Adducts of NF 2+ with diatomic and simple polyatomic ligands: a computational investigation on the structure, stability, and thermochemistry

Abstract

The structure, stability, and thermochemistry of all the gaseous NF 2 +(L) adducts which have been experimentally investigated to date by mass spectrometric techniques, including L=HF, HCl, H 2O, CO, CO 2, N 2O, and NF 3, have been computationally studied by high-level of theory ab initio and DFT calculations. The investigation has been also extended to the still unexplored adducts of NF 2 + with H 2S, NH 3, and PH 3. The geometries of all the investigated species have been optimised at the B3LYP/6-31G(d) level of theory, and accurate total energies have been obtained using the G2MS procedure.
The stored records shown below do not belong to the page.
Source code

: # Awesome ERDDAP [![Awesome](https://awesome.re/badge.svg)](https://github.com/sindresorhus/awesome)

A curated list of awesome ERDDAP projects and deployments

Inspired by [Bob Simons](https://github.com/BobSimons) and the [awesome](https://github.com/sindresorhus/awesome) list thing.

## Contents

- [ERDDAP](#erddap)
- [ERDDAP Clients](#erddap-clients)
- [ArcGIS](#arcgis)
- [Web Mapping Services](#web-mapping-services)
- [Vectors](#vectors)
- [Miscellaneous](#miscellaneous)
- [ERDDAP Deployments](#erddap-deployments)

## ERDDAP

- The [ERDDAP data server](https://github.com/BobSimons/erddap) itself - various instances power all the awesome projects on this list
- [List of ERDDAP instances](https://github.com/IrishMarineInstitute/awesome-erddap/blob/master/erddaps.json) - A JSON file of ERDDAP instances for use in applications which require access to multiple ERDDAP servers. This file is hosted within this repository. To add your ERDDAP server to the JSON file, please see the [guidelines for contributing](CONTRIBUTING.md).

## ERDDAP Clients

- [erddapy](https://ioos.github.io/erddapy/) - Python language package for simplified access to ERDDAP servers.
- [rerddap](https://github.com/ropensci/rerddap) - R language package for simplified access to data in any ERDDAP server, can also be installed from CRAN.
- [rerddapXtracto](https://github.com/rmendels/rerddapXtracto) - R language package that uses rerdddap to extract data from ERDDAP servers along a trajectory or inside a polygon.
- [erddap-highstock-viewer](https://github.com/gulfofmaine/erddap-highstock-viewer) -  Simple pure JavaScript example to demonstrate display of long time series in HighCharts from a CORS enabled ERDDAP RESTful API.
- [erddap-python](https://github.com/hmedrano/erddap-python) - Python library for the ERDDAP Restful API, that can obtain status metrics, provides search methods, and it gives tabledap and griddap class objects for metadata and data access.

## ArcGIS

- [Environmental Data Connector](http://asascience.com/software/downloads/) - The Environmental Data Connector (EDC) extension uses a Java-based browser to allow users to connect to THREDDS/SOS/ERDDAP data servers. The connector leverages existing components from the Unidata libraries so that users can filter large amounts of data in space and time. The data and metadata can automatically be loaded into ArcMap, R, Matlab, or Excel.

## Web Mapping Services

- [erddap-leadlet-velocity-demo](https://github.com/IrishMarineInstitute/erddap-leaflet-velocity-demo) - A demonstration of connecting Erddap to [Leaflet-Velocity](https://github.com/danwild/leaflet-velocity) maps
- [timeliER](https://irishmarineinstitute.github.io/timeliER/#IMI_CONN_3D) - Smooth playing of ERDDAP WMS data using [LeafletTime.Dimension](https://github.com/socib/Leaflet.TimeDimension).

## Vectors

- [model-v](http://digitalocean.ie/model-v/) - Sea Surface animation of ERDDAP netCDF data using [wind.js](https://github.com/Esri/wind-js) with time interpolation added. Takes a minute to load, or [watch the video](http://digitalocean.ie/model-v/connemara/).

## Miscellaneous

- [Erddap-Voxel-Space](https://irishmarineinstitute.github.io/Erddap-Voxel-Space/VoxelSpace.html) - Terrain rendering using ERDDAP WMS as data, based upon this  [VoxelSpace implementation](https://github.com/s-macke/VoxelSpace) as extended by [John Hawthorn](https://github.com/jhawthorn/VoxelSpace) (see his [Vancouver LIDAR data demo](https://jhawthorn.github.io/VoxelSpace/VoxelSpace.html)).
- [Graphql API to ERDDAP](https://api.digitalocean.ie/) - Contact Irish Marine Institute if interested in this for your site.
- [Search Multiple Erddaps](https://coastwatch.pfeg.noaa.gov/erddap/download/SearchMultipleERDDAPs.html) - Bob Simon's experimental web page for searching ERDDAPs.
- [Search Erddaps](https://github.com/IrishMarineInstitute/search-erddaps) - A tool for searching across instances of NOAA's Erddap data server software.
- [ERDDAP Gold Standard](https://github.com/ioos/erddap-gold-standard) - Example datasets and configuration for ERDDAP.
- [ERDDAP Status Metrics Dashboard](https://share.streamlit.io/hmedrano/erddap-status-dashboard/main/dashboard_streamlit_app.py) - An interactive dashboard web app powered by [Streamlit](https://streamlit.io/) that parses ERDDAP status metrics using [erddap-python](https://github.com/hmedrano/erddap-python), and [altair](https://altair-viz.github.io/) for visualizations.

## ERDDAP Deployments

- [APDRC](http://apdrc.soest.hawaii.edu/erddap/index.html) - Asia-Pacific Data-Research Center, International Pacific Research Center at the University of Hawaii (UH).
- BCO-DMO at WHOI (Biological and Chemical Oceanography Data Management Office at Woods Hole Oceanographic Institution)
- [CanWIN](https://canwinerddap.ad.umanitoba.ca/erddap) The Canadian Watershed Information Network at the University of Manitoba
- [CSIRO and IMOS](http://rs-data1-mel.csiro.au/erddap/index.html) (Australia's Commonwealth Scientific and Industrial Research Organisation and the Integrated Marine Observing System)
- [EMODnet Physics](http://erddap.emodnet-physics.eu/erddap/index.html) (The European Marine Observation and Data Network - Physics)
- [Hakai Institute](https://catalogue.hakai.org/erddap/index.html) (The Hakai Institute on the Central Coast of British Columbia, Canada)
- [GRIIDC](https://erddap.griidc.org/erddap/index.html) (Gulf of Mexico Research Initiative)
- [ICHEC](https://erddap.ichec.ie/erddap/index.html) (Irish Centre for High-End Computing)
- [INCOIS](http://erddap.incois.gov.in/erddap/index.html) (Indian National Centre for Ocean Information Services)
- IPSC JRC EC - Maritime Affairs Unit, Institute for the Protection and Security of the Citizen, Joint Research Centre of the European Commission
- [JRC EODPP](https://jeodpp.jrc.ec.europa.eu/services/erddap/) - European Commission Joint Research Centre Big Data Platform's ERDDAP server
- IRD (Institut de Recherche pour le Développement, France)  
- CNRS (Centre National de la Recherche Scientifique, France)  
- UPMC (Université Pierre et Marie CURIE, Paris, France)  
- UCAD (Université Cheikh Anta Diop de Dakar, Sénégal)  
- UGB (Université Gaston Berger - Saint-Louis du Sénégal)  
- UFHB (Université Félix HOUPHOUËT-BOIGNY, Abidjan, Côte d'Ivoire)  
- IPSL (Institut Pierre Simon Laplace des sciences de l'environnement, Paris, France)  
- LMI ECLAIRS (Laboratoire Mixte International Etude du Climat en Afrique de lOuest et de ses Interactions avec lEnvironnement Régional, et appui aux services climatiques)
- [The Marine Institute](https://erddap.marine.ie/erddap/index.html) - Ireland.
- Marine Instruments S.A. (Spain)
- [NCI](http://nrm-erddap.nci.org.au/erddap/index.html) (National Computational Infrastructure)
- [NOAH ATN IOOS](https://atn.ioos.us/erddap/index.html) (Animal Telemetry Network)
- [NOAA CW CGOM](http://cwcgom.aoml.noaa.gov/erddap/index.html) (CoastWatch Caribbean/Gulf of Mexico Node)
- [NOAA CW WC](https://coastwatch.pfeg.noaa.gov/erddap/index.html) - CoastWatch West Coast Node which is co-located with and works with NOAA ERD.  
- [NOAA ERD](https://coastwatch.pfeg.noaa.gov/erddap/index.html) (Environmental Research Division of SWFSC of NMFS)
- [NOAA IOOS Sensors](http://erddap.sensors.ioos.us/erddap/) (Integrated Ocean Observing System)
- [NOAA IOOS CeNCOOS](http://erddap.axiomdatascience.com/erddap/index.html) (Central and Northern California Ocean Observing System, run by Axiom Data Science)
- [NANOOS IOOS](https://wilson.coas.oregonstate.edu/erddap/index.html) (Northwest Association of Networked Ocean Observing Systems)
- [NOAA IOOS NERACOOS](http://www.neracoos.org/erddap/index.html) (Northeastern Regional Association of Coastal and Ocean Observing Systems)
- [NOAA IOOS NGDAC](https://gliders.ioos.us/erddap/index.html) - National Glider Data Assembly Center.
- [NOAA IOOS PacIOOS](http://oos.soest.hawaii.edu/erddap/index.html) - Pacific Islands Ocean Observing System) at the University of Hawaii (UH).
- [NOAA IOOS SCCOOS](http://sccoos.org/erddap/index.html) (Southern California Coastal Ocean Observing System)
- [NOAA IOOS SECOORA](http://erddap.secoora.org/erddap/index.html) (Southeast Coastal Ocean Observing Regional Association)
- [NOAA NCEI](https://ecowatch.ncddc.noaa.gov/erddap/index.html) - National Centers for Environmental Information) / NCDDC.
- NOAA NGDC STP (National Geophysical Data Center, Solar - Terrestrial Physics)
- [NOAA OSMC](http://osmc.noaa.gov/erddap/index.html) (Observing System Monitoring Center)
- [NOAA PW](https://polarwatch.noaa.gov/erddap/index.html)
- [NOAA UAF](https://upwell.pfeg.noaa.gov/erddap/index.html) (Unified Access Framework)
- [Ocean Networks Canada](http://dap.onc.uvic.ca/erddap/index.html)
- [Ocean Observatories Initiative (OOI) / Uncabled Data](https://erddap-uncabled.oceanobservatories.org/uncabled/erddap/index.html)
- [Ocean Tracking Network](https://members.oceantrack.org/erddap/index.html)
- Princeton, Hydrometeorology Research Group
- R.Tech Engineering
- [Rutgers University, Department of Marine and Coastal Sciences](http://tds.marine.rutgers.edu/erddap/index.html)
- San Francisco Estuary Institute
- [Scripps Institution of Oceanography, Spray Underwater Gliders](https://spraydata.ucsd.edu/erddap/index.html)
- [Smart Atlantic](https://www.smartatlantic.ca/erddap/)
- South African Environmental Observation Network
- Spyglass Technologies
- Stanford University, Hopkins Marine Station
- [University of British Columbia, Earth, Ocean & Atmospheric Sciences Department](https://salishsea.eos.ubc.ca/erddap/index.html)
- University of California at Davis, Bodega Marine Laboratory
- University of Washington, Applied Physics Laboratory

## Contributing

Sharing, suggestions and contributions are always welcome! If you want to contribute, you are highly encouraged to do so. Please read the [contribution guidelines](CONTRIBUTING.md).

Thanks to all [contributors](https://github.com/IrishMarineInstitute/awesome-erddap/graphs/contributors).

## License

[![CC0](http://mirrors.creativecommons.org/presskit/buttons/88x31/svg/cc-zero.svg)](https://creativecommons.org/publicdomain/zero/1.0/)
It has been possible to build up a theoretical scale of difluoronitrenium ion affinity (DFNA) and difluoronitrenium ion basicity (DFNB), defined here as the minus enthalpy and free energy changes, respectively, of the association of NF 2 + to L with formation of the NF 2 +(L) adduct. The calculated values (kcal mol −1) of DFNA, 10.1 (L=HF), 10.7 (L=CO 2), 17.0 kcal mol −1 (L=NF 3), 17.5 (L=N 2O), 20.7 (L=HCl), 25.0 (L=CO), 33.1 (L=H 2O), 57.6 (L=H 2S), 78.0 (L=NH 3), and 84.7 (L=PH 3), demonstrate the occurrence of periodic trends in the stability of the NF 2 +(L) adducts. In addition, reasonably good correlations have been found between the DFNA and the proton affinity (PA) and the DFNB and the gas-phase basicity (GB) of the presently investigated ligands.